20 Minutes With Dr. Michael Khonsari

Karl M. Phipps, Managing Editor | TLT 20 Minutes February 2014

This well-known tribology researcher and professor at Louisiana State University discusses the future development of a comprehensive and unified model of friction and wear.
 

MIKE KHONSARI - The Quick File
Mike Khonsari is the Dow Chemical Endowed Chair in rotating machinery, professor in the department of mechanical and industrial engineering and the founding director of the Center for Rotating Machinery (CeRoM) at Louisiana State University in Baton Rouge, La. As an industry/government/university center, CeRoM is dedicated to state-of-the-art research and development associated with rotating machinery with a strong educational component. The CeRoM’s R&D activities include (1.) tribology and lubrication, (2.) friction and wear, (3.) fatigue and damage analysis, (4.) measurement and testing and (5.) modeling and simulation. These activities directly support improvements in design, reliability, performance, durability of vital mechanical systems and components including, but not limited to, bearings, seals, gears, etc.

Prior to joining LSU, Mike spent a number of years as a faculty member at The Ohio State University, University of Pittsburgh and Southern Illinois University at Carbondale. He has also served as a Research Faculty Fellow at NASA Lewis Research Center, Wright-Patterson Air Force Laboratories and the U.S. Department of Energy. In addition, Mike has been appointed by Gov. Bobby Jindal (R-La.) to serve on the Louisiana Innovation Council.

Mike holds several U.S. patents and is the author of over 260 archival papers, book chapters and three books. He is the recipient of several research awards, including the ASME Mayo Hersey and Burt Newkirk Awards. He is the editor-in-chief of ASME’s Journal of Tribology and a fellow of STLE, ASME and AAAS.
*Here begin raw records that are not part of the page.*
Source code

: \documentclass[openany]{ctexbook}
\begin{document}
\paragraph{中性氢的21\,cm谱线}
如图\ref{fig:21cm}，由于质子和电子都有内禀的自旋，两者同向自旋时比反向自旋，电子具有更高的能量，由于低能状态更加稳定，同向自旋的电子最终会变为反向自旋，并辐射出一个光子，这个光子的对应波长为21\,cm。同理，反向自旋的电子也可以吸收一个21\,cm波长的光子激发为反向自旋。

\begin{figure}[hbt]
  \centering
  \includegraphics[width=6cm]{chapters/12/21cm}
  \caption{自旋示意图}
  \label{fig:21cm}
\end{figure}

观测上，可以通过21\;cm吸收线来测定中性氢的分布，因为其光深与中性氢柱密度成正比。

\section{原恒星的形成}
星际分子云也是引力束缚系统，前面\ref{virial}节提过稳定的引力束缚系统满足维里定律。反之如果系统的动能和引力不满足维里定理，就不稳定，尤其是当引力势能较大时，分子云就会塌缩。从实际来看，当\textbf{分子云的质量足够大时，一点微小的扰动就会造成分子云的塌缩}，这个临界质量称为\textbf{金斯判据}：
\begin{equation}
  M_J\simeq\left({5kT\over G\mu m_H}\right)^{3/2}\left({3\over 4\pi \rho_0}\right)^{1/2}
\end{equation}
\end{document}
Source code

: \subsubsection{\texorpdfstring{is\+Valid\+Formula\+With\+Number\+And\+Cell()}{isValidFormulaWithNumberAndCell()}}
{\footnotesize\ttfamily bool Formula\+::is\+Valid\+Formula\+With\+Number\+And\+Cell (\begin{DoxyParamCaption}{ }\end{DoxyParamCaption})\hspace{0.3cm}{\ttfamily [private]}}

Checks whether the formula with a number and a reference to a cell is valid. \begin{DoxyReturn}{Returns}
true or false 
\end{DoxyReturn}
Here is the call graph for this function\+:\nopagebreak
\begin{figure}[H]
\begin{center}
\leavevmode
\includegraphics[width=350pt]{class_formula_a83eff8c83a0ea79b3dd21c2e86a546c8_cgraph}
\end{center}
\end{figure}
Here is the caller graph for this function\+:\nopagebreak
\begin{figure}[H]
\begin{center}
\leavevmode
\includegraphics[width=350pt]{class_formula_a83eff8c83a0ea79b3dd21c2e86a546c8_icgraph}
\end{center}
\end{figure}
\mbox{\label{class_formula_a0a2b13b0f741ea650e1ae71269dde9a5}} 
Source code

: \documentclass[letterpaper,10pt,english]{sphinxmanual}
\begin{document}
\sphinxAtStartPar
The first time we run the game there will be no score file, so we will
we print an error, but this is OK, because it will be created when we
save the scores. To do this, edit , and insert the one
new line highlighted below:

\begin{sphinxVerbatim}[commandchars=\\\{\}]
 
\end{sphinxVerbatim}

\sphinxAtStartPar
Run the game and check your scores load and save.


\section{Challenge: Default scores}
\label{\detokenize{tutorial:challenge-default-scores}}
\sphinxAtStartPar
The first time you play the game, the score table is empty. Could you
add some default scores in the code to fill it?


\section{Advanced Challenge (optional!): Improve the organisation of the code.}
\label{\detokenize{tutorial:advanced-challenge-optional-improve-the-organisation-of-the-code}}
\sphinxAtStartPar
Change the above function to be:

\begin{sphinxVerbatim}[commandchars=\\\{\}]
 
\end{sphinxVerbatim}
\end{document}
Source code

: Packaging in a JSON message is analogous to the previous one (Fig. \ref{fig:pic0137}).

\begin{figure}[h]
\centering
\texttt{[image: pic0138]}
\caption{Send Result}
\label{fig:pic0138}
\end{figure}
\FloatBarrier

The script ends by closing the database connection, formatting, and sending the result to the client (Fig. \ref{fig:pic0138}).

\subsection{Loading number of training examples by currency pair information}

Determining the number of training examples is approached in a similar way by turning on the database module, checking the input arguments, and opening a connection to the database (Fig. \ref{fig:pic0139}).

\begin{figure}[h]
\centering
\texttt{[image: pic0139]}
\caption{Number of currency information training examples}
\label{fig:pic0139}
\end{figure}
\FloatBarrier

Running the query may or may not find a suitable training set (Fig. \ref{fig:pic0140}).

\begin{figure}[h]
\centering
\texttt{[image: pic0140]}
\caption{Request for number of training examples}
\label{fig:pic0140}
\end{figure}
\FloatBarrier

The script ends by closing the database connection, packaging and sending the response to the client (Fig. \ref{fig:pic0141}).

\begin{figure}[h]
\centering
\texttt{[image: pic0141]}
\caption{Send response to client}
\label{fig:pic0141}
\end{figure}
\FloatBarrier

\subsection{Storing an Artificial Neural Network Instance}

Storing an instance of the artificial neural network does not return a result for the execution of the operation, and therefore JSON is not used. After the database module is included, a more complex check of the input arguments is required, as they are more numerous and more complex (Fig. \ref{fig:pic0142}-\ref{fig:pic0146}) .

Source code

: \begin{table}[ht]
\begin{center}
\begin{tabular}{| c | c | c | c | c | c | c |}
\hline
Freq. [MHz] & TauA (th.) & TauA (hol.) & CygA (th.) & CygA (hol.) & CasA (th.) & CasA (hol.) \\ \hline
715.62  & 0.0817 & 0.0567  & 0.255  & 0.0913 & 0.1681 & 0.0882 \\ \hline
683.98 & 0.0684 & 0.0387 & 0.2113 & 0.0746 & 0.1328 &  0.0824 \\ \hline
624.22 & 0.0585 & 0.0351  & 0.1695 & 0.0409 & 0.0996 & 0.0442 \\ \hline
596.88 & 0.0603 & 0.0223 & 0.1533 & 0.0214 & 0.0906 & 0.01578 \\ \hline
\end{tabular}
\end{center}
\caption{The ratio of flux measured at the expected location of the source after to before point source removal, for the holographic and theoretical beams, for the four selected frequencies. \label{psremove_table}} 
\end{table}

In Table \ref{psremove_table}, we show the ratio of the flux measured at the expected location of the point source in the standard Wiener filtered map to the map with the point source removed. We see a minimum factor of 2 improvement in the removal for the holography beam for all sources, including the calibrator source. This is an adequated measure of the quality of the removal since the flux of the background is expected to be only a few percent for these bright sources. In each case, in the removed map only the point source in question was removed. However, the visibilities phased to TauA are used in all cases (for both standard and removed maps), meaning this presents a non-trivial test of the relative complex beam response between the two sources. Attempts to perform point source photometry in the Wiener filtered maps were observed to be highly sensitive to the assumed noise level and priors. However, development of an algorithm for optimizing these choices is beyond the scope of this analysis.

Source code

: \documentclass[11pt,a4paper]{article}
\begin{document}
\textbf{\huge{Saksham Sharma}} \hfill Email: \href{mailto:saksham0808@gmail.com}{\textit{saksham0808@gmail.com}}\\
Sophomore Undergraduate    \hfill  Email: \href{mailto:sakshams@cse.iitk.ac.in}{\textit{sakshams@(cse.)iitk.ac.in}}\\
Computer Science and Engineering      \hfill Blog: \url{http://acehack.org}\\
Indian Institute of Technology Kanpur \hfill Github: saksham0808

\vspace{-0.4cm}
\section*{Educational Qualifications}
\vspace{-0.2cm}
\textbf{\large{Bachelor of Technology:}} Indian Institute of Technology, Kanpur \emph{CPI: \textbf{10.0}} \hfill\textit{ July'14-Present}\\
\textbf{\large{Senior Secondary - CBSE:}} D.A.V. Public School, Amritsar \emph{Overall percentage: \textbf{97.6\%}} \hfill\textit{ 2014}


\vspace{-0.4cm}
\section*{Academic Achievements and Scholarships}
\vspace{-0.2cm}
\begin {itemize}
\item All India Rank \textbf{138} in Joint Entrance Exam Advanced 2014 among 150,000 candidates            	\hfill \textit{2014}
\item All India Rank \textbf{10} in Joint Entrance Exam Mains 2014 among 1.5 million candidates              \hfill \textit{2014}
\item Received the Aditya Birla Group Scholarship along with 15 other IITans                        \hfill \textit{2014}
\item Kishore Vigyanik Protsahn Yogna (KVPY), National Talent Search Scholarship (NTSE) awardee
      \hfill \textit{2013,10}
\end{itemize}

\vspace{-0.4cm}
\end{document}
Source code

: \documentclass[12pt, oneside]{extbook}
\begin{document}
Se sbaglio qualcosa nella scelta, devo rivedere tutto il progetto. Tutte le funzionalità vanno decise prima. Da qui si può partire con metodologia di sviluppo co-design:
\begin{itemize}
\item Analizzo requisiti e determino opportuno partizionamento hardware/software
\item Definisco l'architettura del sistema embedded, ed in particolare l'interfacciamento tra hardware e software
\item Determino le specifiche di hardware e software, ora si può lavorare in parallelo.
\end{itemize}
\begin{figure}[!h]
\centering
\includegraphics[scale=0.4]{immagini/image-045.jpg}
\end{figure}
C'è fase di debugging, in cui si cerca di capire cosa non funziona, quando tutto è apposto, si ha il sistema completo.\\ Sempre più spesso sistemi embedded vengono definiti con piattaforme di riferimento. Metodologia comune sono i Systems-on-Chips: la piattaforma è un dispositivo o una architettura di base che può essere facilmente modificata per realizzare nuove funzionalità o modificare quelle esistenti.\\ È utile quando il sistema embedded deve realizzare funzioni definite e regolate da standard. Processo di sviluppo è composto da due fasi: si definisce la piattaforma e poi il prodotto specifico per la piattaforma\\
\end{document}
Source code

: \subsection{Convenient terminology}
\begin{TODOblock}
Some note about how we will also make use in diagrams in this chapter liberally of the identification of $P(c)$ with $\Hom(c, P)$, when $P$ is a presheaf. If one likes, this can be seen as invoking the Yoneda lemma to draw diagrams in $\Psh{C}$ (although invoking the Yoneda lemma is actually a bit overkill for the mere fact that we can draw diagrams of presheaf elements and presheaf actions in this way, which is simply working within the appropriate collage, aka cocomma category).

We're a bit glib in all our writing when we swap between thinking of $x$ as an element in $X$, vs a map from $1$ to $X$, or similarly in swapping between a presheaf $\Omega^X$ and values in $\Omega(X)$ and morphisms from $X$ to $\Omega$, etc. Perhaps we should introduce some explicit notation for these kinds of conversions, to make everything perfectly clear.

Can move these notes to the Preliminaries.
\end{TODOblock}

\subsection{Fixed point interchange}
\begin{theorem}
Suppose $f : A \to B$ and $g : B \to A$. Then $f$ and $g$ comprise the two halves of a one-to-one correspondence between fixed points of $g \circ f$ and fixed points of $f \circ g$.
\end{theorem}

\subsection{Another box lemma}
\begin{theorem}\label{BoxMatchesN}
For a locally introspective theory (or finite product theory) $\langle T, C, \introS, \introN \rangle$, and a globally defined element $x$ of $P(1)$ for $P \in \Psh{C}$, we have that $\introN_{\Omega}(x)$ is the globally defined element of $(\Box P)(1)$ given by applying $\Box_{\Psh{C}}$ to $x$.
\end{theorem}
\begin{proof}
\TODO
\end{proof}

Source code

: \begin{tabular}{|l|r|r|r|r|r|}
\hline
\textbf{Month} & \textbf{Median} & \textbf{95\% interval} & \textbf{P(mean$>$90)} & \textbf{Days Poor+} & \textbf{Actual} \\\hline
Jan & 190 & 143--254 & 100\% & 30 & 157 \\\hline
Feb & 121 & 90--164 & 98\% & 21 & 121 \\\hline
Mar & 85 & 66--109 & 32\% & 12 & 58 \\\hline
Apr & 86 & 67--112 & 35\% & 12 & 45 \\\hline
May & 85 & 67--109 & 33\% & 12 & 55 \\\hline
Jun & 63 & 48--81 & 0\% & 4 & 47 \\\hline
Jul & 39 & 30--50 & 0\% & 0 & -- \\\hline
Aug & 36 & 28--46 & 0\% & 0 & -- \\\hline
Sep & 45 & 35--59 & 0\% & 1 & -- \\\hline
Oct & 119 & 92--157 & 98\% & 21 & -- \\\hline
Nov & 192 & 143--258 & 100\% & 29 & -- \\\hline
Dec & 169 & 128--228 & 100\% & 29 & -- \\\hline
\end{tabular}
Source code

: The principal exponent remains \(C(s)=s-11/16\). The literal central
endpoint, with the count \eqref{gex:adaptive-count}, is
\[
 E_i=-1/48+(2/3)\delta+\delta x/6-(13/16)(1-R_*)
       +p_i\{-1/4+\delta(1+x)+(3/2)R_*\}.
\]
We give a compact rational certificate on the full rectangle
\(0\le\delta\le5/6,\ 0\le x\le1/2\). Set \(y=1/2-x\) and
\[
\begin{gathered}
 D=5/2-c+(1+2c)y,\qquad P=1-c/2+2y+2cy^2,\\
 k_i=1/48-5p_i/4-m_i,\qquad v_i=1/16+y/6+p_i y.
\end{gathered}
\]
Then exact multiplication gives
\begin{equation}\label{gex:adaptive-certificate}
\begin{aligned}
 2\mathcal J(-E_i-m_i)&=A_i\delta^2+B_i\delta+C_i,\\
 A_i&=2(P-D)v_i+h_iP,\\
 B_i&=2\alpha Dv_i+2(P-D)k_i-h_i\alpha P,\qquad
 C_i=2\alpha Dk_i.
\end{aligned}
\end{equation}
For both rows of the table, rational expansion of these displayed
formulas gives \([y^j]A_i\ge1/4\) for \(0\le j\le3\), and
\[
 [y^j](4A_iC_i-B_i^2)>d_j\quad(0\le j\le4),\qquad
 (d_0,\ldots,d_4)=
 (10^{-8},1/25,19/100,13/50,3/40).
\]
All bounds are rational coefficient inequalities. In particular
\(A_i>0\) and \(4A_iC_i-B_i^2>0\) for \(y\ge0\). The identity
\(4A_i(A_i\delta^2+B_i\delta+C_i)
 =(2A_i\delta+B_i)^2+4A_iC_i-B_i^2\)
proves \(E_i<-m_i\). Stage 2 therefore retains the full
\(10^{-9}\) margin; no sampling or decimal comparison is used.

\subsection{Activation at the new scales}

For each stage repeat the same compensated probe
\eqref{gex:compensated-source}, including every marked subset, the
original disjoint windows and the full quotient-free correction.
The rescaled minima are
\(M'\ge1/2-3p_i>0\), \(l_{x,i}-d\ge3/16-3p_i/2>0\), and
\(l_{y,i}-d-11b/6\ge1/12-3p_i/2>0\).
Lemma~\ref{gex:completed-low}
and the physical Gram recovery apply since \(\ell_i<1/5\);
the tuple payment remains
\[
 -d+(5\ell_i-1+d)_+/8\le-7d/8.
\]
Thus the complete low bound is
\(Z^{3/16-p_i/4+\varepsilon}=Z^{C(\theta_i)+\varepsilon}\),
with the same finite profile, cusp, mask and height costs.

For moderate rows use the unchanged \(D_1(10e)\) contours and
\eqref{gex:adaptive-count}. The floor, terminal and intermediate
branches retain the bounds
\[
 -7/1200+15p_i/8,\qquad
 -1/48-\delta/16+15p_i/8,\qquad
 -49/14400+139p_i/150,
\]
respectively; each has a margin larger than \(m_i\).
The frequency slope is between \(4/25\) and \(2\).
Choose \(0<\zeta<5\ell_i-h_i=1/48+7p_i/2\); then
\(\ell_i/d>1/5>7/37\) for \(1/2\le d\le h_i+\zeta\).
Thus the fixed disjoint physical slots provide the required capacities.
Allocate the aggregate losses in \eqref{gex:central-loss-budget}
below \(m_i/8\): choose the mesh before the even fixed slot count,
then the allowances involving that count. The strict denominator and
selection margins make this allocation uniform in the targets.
Mike earned his bachelor’s, master’s and doctoral degrees in mechanical engineering from The University of Texas at Austin.


Mike Khonsari

TLT: What are your thoughts about the way tribology is being taught and practiced?
Khonsari:
Tribology has a rich history. In fact, a recorded drawing dating back some 4,000 years ago shows that even then workers recognized that transportation of the Egyptian colossus can be facilitated by applying lubricant to the statue’s base surface to reduce friction during sliding. So combating friction began out of necessity and grew into the fascinating science that it is today. But the question is do we really understand the nature of friction and have we reached the point that we can claim that its behavior is fully predictable?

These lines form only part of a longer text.